◆ **GIVEN DATA**:
[Start of section]
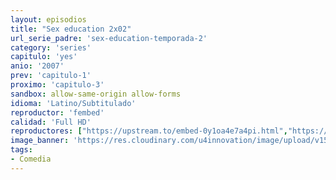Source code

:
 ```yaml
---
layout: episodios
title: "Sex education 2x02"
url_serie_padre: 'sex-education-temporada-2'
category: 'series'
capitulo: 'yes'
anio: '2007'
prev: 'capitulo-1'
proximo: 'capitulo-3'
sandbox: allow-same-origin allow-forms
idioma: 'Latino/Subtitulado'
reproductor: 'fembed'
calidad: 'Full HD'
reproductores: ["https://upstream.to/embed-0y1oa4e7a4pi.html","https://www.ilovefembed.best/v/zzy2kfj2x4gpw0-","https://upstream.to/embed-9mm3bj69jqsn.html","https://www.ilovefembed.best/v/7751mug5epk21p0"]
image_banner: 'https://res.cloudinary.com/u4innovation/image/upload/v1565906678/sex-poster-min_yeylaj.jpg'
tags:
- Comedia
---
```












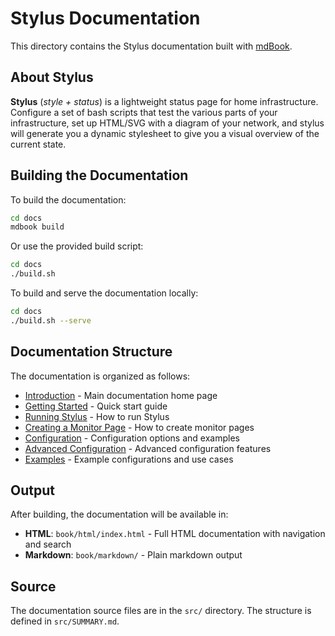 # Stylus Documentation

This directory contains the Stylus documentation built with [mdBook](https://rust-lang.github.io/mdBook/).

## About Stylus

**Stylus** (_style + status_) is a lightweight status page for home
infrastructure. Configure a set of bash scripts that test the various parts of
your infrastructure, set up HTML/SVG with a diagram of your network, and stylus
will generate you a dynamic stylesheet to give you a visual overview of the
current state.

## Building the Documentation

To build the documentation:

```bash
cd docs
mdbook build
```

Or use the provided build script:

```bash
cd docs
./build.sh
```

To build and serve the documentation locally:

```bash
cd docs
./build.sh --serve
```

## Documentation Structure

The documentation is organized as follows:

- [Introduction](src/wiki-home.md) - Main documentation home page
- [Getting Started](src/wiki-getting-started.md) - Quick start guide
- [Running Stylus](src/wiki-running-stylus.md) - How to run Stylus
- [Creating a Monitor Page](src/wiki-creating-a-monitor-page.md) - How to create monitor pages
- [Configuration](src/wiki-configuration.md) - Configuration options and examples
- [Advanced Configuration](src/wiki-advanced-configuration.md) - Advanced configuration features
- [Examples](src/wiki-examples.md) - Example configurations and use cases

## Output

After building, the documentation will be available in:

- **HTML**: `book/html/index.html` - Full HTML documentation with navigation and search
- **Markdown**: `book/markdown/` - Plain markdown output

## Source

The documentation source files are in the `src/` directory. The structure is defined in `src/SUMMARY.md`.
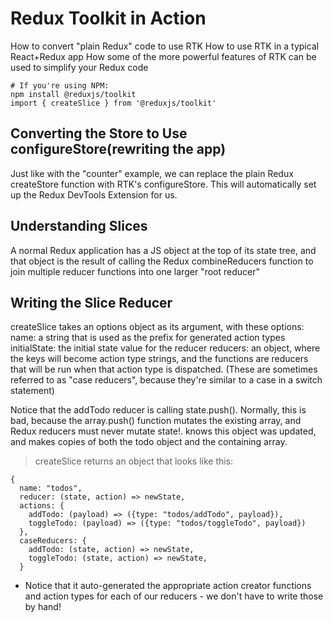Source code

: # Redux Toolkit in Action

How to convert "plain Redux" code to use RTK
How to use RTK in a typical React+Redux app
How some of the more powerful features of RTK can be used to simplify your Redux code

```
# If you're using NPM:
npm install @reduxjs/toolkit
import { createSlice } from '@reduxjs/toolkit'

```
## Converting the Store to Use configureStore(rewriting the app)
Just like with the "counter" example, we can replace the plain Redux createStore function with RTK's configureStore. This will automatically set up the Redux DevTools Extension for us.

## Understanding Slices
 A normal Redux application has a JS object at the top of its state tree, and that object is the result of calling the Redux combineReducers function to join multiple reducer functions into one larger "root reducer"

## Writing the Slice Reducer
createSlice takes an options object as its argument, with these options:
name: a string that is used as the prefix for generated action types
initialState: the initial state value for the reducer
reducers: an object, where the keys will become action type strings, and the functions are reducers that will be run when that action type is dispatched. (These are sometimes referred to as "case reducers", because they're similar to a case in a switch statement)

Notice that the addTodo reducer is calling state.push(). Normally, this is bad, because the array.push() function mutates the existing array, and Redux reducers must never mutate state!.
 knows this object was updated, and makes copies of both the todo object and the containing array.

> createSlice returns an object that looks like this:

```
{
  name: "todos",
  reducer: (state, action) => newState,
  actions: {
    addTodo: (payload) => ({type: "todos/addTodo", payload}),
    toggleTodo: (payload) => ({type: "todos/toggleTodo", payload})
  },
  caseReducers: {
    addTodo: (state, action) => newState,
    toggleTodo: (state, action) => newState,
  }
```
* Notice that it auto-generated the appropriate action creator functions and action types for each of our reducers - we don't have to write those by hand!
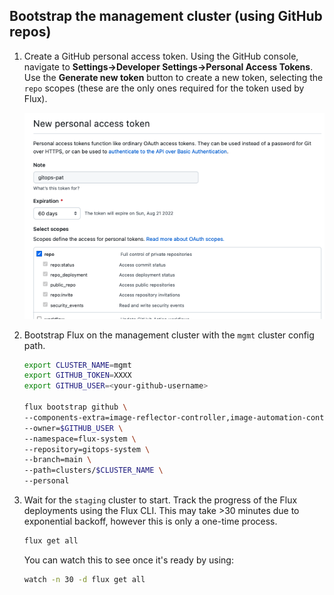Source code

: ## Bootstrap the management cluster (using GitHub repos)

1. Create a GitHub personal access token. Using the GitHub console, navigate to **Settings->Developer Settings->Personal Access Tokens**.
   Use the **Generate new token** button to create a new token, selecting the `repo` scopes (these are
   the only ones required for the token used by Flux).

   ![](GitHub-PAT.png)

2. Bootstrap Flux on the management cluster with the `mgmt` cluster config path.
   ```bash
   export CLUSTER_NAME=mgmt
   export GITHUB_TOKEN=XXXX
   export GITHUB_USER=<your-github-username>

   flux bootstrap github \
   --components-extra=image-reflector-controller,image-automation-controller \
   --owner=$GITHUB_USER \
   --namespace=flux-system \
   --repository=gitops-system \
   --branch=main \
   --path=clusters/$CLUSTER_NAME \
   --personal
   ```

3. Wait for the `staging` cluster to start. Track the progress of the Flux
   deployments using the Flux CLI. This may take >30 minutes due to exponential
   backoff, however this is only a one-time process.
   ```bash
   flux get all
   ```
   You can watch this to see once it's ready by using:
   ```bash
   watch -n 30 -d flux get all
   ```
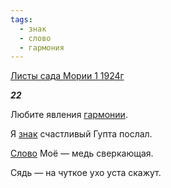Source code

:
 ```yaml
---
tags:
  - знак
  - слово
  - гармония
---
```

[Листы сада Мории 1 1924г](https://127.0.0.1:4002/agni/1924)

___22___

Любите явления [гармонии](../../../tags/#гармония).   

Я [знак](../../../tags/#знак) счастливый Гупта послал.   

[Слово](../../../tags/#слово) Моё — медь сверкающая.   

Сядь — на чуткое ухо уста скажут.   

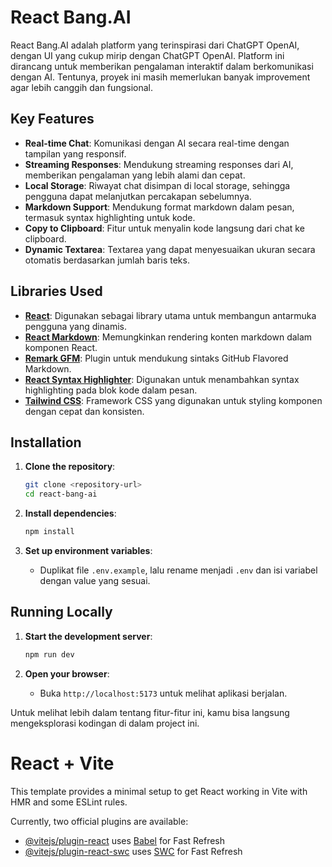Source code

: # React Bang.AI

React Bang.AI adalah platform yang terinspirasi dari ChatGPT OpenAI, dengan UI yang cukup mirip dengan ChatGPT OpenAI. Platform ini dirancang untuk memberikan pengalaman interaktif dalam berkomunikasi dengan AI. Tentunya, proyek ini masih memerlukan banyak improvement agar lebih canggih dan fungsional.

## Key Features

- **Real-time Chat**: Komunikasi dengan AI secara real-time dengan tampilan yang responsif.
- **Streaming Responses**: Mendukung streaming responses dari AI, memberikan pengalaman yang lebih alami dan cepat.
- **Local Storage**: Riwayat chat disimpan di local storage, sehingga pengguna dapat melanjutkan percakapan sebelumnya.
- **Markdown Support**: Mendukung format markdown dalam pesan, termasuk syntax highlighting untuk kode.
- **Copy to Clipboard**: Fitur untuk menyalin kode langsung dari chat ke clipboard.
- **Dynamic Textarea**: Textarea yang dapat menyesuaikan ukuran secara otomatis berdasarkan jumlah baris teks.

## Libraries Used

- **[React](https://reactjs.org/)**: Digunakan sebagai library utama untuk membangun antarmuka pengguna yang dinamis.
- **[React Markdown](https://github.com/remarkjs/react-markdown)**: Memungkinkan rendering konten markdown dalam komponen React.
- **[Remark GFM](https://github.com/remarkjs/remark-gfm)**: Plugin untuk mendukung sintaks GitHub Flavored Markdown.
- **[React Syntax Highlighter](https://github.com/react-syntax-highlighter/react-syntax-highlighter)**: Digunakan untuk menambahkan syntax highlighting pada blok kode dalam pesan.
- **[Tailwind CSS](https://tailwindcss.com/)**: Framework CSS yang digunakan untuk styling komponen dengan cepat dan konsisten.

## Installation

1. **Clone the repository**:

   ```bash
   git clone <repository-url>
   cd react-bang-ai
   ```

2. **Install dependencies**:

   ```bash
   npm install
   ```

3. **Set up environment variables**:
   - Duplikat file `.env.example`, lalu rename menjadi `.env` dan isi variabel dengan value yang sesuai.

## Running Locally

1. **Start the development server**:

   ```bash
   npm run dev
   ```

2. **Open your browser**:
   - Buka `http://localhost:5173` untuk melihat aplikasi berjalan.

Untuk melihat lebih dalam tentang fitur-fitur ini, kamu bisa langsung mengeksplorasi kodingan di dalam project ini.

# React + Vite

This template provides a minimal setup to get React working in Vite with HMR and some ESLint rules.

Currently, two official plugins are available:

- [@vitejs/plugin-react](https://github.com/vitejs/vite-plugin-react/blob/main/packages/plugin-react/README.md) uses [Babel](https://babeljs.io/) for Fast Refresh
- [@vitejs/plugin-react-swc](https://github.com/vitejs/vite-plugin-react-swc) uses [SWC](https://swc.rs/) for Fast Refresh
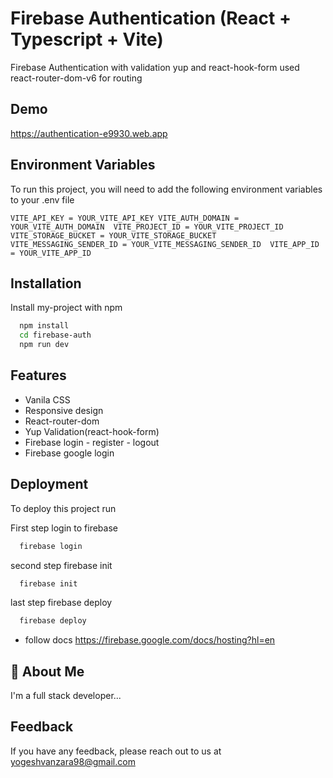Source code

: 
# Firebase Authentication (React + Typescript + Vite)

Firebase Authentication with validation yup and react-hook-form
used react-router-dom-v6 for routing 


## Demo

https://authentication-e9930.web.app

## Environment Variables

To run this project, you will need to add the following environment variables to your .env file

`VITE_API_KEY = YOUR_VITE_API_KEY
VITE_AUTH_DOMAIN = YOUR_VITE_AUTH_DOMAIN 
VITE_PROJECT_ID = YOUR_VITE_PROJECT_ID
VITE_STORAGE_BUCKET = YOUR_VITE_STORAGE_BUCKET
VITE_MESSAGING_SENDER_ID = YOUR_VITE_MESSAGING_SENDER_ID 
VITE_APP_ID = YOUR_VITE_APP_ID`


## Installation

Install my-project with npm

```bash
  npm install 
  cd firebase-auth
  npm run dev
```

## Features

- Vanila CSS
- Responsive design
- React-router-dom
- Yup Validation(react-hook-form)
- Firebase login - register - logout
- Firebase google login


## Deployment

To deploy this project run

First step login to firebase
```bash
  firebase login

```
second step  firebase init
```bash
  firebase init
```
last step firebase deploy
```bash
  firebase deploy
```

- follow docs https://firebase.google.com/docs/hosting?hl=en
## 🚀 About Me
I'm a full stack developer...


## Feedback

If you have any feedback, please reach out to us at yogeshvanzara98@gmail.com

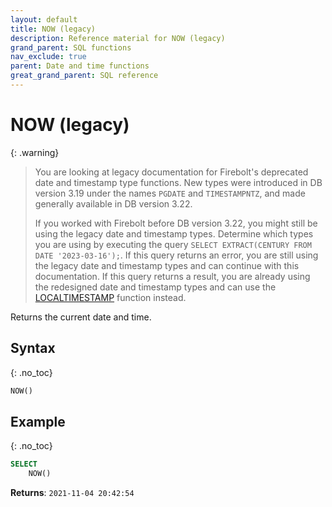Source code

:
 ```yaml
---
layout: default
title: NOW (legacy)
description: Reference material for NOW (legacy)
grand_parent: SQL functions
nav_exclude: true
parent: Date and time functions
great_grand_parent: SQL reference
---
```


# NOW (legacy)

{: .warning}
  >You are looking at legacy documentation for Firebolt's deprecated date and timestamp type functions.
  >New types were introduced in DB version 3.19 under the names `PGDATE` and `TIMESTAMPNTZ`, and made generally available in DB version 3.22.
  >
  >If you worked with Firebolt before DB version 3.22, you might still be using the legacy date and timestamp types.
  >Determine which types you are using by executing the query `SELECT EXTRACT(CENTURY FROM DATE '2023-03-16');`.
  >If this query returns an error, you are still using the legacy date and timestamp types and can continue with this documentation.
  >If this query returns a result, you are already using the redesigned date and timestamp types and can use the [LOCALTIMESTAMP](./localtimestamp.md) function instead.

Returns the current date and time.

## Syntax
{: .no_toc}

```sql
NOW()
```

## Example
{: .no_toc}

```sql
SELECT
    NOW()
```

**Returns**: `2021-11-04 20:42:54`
[End of section]
◆ **PROBLEM DESCRIPTION**: Each line in the entries above that includes the word "highlighting" counts once; state the total and nothing else.

◆ **RESULT FOR THIS TASK**: 2